Source data
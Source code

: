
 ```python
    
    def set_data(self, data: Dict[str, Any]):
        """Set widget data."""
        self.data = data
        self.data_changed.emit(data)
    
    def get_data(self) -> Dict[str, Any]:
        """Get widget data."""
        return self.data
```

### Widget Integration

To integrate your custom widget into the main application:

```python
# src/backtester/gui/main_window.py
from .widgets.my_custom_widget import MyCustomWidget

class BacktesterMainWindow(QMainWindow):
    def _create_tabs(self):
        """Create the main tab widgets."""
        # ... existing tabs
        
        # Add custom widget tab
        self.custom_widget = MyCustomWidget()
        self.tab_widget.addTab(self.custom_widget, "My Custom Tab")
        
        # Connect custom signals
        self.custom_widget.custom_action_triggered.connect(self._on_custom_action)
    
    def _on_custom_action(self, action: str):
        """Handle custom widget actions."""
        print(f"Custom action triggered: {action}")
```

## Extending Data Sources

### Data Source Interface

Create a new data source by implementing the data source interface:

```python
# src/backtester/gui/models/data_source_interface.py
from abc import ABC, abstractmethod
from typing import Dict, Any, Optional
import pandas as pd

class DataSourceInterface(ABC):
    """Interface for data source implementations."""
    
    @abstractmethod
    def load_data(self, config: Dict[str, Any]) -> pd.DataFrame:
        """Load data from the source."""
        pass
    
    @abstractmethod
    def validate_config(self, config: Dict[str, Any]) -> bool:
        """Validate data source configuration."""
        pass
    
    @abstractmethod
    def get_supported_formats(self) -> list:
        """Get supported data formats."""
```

**WORK INSTRUCTIONS**
Ascertain the number of lines in the entries that include the word "from", and report only that number.

**ANSWER TO THIS EXERCISE**
4